▶ _DIRECTIONS_:
Would you please copy every line below that includes the string "Grundlagen"?

▶ _INFORMATION SUPPLIED_:
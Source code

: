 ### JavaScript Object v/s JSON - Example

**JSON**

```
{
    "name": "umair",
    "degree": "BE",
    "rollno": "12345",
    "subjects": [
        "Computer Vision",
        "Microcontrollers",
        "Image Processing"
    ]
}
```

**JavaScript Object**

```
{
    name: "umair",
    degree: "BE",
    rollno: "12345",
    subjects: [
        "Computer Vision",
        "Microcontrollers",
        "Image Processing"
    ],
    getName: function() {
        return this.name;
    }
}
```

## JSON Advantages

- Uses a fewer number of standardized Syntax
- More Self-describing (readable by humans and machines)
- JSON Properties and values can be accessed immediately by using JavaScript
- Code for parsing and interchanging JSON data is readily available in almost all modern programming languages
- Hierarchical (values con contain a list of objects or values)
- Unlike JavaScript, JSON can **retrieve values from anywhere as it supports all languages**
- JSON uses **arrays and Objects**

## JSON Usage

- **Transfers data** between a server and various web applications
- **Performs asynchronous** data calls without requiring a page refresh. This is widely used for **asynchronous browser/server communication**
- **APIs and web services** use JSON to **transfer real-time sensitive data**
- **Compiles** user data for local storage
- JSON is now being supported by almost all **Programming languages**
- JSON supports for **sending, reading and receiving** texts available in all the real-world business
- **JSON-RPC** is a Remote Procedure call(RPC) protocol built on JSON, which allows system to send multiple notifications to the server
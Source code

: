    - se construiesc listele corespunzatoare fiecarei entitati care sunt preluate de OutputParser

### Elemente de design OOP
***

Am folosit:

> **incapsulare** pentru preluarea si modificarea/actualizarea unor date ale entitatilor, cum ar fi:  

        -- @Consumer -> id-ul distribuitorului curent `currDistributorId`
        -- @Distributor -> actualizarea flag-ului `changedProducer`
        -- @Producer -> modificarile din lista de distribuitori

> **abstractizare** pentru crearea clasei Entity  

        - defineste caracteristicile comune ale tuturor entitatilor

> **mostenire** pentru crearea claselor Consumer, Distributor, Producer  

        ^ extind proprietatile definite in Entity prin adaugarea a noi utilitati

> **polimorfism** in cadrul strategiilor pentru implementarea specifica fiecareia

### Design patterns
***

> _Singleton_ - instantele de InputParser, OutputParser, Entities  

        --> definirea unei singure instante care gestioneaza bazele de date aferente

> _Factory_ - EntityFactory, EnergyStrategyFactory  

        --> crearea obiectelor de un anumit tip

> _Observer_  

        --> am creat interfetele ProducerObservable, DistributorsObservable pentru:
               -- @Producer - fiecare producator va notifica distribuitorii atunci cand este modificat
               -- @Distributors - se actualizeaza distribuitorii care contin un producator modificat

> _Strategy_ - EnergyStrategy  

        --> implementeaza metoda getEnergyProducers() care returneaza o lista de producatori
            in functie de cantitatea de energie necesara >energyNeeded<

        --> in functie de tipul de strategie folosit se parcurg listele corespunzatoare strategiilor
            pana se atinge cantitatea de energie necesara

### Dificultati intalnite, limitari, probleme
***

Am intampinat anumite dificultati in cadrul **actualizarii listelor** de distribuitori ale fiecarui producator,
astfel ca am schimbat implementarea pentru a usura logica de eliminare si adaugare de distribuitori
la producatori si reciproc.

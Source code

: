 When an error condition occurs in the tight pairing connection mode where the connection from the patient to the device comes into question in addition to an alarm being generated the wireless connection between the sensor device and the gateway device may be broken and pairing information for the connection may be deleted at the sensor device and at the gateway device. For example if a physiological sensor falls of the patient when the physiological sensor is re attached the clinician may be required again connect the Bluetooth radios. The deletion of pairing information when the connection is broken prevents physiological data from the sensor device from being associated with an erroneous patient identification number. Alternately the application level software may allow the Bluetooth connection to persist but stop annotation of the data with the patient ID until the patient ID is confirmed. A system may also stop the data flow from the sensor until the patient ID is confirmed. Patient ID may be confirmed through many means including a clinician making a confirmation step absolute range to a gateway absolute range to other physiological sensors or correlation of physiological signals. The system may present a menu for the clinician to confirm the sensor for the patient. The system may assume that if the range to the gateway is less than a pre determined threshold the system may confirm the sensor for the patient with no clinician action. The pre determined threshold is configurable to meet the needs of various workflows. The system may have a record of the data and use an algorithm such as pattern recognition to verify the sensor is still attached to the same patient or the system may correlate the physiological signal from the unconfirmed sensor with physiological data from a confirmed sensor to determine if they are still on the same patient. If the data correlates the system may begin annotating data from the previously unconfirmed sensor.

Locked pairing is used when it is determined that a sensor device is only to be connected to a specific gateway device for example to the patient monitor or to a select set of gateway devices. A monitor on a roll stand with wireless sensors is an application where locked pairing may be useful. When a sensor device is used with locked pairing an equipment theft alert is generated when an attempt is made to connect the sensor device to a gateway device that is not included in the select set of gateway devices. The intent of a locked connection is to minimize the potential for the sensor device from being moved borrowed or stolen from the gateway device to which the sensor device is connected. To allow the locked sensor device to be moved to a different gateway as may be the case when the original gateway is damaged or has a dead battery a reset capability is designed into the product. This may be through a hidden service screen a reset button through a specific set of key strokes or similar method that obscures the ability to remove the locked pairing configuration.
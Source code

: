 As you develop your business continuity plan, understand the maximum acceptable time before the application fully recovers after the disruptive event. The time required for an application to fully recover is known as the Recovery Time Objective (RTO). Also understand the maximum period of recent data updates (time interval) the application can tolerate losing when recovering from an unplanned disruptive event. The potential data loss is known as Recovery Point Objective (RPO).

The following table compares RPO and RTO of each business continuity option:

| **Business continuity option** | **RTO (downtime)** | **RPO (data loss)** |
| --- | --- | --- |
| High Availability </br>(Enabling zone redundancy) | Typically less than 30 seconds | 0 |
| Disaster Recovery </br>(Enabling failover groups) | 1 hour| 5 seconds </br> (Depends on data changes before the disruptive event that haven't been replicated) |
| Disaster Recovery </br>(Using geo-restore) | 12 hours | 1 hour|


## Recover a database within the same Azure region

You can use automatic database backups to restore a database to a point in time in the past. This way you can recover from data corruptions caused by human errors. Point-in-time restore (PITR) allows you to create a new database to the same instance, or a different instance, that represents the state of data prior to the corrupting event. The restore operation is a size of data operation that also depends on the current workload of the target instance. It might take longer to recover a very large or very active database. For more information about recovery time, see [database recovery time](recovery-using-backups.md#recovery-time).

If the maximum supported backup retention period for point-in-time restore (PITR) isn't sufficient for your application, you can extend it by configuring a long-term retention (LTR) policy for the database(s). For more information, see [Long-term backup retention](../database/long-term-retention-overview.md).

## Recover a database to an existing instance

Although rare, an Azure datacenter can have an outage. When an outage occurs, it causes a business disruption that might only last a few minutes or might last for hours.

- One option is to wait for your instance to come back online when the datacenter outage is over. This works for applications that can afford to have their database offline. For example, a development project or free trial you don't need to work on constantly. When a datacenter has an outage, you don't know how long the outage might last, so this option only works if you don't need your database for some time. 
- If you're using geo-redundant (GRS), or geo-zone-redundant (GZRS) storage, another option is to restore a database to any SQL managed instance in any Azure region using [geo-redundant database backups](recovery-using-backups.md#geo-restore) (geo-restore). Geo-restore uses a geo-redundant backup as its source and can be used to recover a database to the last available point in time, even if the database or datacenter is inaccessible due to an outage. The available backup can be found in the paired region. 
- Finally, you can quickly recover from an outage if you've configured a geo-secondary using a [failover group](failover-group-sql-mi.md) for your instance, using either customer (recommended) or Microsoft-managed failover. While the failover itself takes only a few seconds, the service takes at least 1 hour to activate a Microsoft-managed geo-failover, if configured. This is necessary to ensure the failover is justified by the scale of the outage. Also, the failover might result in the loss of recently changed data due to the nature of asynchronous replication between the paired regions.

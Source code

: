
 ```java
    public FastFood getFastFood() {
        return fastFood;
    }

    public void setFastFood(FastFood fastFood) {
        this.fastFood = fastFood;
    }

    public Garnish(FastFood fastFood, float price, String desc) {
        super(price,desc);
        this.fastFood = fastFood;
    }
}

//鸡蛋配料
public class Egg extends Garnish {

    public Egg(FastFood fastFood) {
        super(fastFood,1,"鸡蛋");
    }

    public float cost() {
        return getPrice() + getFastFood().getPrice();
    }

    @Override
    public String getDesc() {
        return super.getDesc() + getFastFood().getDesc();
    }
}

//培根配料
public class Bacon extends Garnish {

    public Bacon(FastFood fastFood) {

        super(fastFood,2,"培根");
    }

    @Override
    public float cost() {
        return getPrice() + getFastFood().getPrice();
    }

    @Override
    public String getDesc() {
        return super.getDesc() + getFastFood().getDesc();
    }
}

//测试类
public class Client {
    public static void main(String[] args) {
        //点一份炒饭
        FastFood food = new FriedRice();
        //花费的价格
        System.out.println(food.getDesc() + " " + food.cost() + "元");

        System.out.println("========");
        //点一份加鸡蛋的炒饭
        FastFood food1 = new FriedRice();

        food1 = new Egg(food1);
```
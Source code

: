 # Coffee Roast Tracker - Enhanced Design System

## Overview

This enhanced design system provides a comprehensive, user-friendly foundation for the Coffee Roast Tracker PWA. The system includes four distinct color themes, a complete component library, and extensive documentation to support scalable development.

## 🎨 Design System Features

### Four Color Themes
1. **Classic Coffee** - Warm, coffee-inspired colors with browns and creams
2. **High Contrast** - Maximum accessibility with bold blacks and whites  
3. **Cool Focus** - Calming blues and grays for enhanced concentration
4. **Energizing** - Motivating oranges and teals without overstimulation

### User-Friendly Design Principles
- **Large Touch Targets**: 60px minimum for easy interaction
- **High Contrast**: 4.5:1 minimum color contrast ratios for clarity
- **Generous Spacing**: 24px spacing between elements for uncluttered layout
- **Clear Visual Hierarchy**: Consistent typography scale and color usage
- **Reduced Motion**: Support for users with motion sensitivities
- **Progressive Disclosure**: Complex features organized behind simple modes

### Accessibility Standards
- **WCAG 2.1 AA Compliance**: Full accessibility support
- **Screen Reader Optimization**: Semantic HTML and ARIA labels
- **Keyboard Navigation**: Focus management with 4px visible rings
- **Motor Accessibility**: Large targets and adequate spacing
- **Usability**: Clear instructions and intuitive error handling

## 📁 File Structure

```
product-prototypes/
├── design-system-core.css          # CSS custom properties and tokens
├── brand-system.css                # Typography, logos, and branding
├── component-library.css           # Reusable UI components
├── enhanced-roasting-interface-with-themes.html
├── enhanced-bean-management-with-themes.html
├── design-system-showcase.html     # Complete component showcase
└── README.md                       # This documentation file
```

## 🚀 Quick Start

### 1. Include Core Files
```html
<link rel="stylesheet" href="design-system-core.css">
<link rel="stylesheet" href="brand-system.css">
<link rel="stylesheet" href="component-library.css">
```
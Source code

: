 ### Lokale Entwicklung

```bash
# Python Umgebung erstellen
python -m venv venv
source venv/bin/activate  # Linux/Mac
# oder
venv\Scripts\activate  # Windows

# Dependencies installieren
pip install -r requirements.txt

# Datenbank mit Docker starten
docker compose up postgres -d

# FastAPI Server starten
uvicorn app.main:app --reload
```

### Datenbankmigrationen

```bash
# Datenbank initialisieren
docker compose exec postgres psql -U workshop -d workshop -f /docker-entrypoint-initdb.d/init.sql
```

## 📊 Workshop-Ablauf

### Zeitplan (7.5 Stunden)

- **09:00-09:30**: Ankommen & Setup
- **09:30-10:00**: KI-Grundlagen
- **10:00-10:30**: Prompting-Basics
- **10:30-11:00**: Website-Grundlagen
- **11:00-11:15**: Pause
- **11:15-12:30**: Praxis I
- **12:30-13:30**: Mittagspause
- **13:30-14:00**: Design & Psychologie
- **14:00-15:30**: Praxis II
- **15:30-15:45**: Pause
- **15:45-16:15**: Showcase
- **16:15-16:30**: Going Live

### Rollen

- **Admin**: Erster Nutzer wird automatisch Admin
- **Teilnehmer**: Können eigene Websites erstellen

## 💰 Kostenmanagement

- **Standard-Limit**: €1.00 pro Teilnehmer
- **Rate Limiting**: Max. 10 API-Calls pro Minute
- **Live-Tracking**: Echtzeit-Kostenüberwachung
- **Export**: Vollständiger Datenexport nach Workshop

▶ _EXERCISE OUTPUT_:
- **09:30-10:00**: KI-Grundlagen
- **10:30-11:00**: Website-Grundlagen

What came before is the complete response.